When it comes to equipment, sometimes not every part of the equipment is covered by Medicare. For example, lift chairs—devices that help people with severe arthritis stand up and sit down— are medically necessary devices, but only the contraption that helps the person get up and lay down is covered.
This means that the seat, fabric, and cushions aren’t covered. In this case, Medicare will cover 80 percent of the cost (the normal rate for Part B services) of the device, and you will pay out of pocket for the rest of it. So, even when a contraception or equipment is medically necessary, you should make sure that its accessories are also covered by Medicare.
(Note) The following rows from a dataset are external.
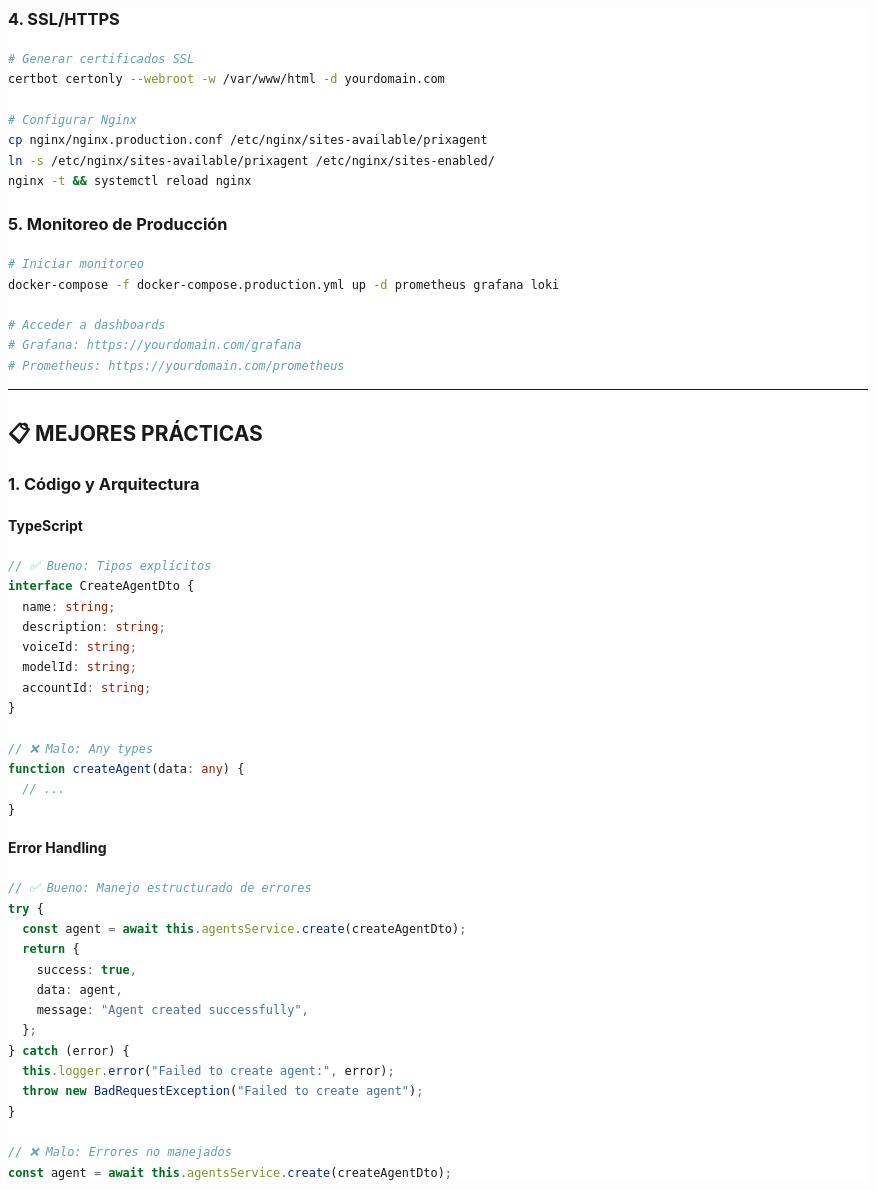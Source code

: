 ### **4. SSL/HTTPS**

```bash
# Generar certificados SSL
certbot certonly --webroot -w /var/www/html -d yourdomain.com

# Configurar Nginx
cp nginx/nginx.production.conf /etc/nginx/sites-available/prixagent
ln -s /etc/nginx/sites-available/prixagent /etc/nginx/sites-enabled/
nginx -t && systemctl reload nginx
```

### **5. Monitoreo de Producción**

```bash
# Iniciar monitoreo
docker-compose -f docker-compose.production.yml up -d prometheus grafana loki

# Acceder a dashboards
# Grafana: https://yourdomain.com/grafana
# Prometheus: https://yourdomain.com/prometheus
```

---

## 📋 **MEJORES PRÁCTICAS**

### **1. Código y Arquitectura**

#### **TypeScript**

```typescript
// ✅ Bueno: Tipos explícitos
interface CreateAgentDto {
  name: string;
  description: string;
  voiceId: string;
  modelId: string;
  accountId: string;
}

// ❌ Malo: Any types
function createAgent(data: any) {
  // ...
}
```

#### **Error Handling**

```typescript
// ✅ Bueno: Manejo estructurado de errores
try {
  const agent = await this.agentsService.create(createAgentDto);
  return {
    success: true,
    data: agent,
    message: "Agent created successfully",
  };
} catch (error) {
  this.logger.error("Failed to create agent:", error);
  throw new BadRequestException("Failed to create agent");
}

// ❌ Malo: Errores no manejados
const agent = await this.agentsService.create(createAgentDto);
```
There are some prescriptions that aren’t medically necessary either. These include weight loss pills, fertility pills, and drugs that treat erectile dysfunction.
What Happens When I Need Something That Isn’t “Medically Necessary?”
If you need a service or piece of equipment that isn’t covered by Medicare, your provider will most likely ask you to fill out a form known as Advance Beneficiary Notice of Noncoverage. Signing this form means that you accept that the particular service won’t be covered by Medicare and that you will have to pay the entirety of the cost.
However, signing this form doesn’t mean that your service definitely will not be covered by Medicare, but rather that the provider believes it won’t be and is covering themselves from any liability. You still may be able to make the case to Medicare that the service is “medically necessary.”
If you have any other questions regarding what is or isn’t deemed medically necessary by Medicare, contact your local Social Security Administration office or have a conversation with your medical provider.